Indeed he does. Unlike many of the other prospects trying to prove their worth to NFL teams, Irvin has been through two different lives. He used to be B.J. Irvin, a dangerous youth from Atlanta who dropped out of high school in the 11th grade and did jail time. He ran with the wrong crowd, had friends who were in gangs. He’s come a long way since being B.J., and when NFL teams ask him about B.J., he introduces them to Bruce.
“They’ve heard the story,” Irvin said. “They’ve read the articles, so they’re questioning me, which I don’t blame. I guess they kind of want to hear it from the horses’ mouth, the whole situation and how it happened.”
B.J. played only one year of high school football, as a wide receiver, but it wasn’t long before he was academically ineligible.
After dropping out and spending a few weeks in jail for two different charges, he got his GED and went to prep school. It was there that he met his mentor, Chad Allen. According to Irvin, Allen saved his life when his life clearly needed saving.
“He would come up there and just talk to the players and the kids and let them know, give them real-life experiences,” Irvin said. “I was homeless and he talked to me. We had a heart-to-heart and he was like, ‘I can’t let you go back to doing what you were doing.’ He opened his door to his house for me.”
Next for Irvin was junior college, and he wanted to get as far away from Atlanta as possible. He tried walking on at Butler Community College in Kansas, but he didn’t make the team. He finally landed in California, where he played at Mt. San Antonio.
It was there that he made the made the team as a safety, or so he though. He was unproductive as a defensive back, not understanding the position well enough to make an impact.
“Being that I only played one year of high school football, I was kind of slow to the game,” he said. “Picking up the coverages and all the extra stuff that it takes to be a free safety, it was just taking me a long time to grasp it and get the concept of it. One day at practice after like the sixth game — I was only playing kickoff and I was a gunner on team — after the sixth game, the coach was like, ‘Man, we’ve got to get you on the field some way.’ At practice he put me at D-end, and I just started running by people. Ever since then, I’ve just kept my hand in the dirt.”
That’s where things get interesting when it comes to Irvin’s football resume. He projects to be a 3-4 outside linebacker in the NFL, but he never played standing up in college. That’s not too uncommon for OLB prospects, but his playing time was extremely limited for how big his production was.

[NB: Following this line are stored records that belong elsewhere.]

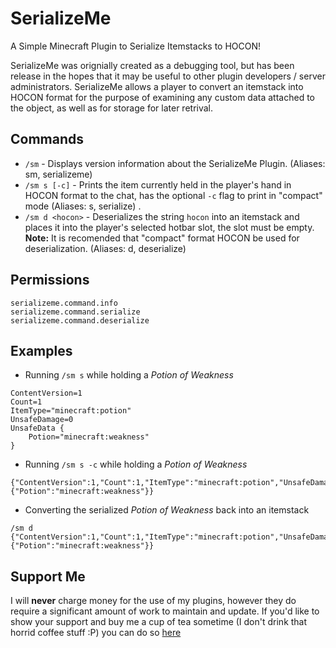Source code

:# SerializeMe

A Simple Minecraft Plugin to Serialize Itemstacks to HOCON!

SerializeMe was orignially created as a debugging tool, but has been release in the hopes that it may be useful to other plugin developers / server administrators.  SerializeMe allows a player to convert an itemstack into HOCON format for the purpose of examining any custom data attached to the object, as well as for storage for later retrival.

## Commands

* `/sm` - Displays version information about the SerializeMe Plugin. (Aliases: sm, serializeme)  
* `/sm s [-c]` - Prints the item currently held in the player's hand in HOCON format to the chat, has the optional `-c` flag to print in "compact" mode (Aliases: s, serialize)  . 
* `/sm d <hocon>` - Deserializes the string `hocon` into an itemstack and places it into the player's selected hotbar slot, the slot must be empty. **Note:** It is recomended that "compact" format HOCON be used for deserialization. (Aliases: d, deserialize) 

## Permissions
`serializeme.command.info`  
`serializeme.command.serialize`  
`serializeme.command.deserialize`  

## Examples

* Running `/sm s` while holding a _Potion of Weakness_
```
ContentVersion=1
Count=1
ItemType="minecraft:potion"
UnsafeDamage=0
UnsafeData {
    Potion="minecraft:weakness"
}
```

* Running `/sm s -c` while holding a _Potion of Weakness_
```
{"ContentVersion":1,"Count":1,"ItemType":"minecraft:potion","UnsafeDamage":0,"UnsafeData":{"Potion":"minecraft:weakness"}}
```

* Converting the serialized _Potion of Weakness_ back into an itemstack
```
/sm d {"ContentVersion":1,"Count":1,"ItemType":"minecraft:potion","UnsafeDamage":0,"UnsafeData":{"Potion":"minecraft:weakness"}}
```

## Support Me
I will **never** charge money for the use of my plugins, however they do require a significant amount of work to maintain and update. If you'd like to show your support and buy me a cup of tea sometime (I don't drink that horrid coffee stuff :P) you can do so [here](https://www.paypal.me/zerthick)
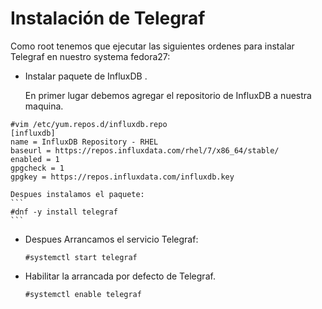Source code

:# Instalación de Telegraf

Como root tenemos que ejecutar las siguientes ordenes para instalar Telegraf
en nuestro systema fedora27:

* Instalar paquete de  InfluxDB .

	En primer lugar debemos agregar el repositorio de InfluxDB a nuestra maquina.
```
#vim /etc/yum.repos.d/influxdb.repo
[influxdb]
name = InfluxDB Repository - RHEL 
baseurl = https://repos.influxdata.com/rhel/7/x86_64/stable/
enabled = 1
gpgcheck = 1
gpgkey = https://repos.influxdata.com/influxdb.key
```
	Despues instalamos el paquete:
	```
	#dnf -y install telegraf
	```
* Despues Arrancamos el servicio Telegraf:
	```
	#systemctl start telegraf
	```
* Habilitar la arrancada por defecto de Telegraf.
	```
	#systemctl enable telegraf
	```

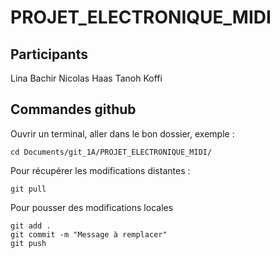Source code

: # PROJET_ELECTRONIQUE_MIDI
## Participants
Lina Bachir
Nicolas Haas
Tanoh Koffi 

## Commandes github
Ouvrir un terminal, aller dans le bon dossier, exemple :
```
cd Documents/git_1A/PROJET_ELECTRONIQUE_MIDI/
```

Pour récupérer les modifications distantes : 
```
git pull
```

Pour pousser des modifications locales
```
git add .
git commit -m "Message à remplacer"
git push
```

Irvin said he was too small (weighing around 225 at the time — he measured in at 6-foot-3 and 245 pounds at the combine) to play as a down lineman in West Virginia’s 3-3-5 defense, so he would play in different packages. When he was in the game, the quarterback went down (14 sacks as a junior and 8.5 more as a senior), but it wasn’t too often.
“I noticed coming off my junior year, less was more for me,” he said. “Playing six, seven or eight snaps and getting two sacks a game was really productive for me. Not getting injured, coming out of the game without a lot of bruises. I think playing in that defense, I think I benefited from playing less.”
Irvin has blazing speed, and should post one of the faster 40 times among the linebacker prospects at the combine. He hopes teams can see him as more than just a situational pass-rusher, but given that the Patriots could be losing the likes of Mark Anderson in free agency, picking up a situational pass-rusher in the middle-to-late rounds of the draft wouldn’t hurt.
Wherever Irvin goes, he knows it’s better than where he once was. As a teenager, someone offered to take him home one night, but he said he was afraid of the crowd he ran with finding him there. He teared up in the car on the way to the airport on Friday thinking of how far he’s come.
“I can go home [now],” he said Saturday. “I didn’t want to go home at the time. My so-called friends at the time were still involved in [illegal] stuff, and I didn’t want to surround myself or even be in the same state as that. That’s why I went to California, to get as far away as that stuff as I could.”